Problem to work on :: Give back a single figure: the number of lines in the entries below that contain "programming".

Start of Source data

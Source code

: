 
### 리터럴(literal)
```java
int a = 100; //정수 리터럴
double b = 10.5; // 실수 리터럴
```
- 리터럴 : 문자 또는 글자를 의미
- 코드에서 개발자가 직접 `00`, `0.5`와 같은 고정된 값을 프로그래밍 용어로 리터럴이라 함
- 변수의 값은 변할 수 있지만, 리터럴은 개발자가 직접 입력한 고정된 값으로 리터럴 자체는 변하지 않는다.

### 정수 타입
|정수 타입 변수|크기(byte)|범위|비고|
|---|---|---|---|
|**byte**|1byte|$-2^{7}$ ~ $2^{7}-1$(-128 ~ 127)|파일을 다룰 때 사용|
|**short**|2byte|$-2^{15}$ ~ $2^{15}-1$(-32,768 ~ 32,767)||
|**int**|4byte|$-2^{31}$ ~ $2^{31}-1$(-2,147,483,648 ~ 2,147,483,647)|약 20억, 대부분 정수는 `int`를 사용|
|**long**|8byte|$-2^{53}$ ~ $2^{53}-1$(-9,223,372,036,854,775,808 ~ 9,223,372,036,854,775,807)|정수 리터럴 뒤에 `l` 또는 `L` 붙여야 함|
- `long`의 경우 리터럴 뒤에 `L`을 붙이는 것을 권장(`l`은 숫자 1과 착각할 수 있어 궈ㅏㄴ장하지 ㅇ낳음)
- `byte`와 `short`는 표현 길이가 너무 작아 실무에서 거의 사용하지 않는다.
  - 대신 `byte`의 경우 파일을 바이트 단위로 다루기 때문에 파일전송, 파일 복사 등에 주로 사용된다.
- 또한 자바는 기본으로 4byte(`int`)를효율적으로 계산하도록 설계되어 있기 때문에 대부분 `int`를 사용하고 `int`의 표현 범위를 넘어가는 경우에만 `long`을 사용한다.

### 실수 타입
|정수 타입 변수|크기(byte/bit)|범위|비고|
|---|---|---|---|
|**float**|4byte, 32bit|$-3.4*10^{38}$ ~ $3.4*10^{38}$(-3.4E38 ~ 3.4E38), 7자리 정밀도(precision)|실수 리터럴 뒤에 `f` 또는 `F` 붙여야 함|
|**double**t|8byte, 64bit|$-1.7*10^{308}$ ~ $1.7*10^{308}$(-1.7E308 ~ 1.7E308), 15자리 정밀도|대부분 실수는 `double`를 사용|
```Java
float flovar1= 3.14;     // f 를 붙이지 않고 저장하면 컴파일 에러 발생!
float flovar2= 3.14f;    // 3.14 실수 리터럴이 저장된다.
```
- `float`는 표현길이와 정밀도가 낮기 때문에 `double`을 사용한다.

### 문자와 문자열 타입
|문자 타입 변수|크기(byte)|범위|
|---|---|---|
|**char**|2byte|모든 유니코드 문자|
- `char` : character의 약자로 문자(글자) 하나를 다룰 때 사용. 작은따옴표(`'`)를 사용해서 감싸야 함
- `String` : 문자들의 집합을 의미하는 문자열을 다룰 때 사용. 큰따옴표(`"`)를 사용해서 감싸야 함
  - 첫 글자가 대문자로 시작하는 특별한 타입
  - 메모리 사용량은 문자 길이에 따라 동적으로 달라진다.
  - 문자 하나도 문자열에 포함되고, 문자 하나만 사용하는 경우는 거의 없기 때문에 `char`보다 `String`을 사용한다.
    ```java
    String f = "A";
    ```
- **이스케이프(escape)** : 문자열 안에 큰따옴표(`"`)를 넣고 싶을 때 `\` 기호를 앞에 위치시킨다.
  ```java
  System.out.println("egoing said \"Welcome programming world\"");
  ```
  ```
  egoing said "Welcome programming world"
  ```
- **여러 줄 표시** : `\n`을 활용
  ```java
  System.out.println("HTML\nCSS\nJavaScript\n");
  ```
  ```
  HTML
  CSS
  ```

End of Source data

Expected answer :: 2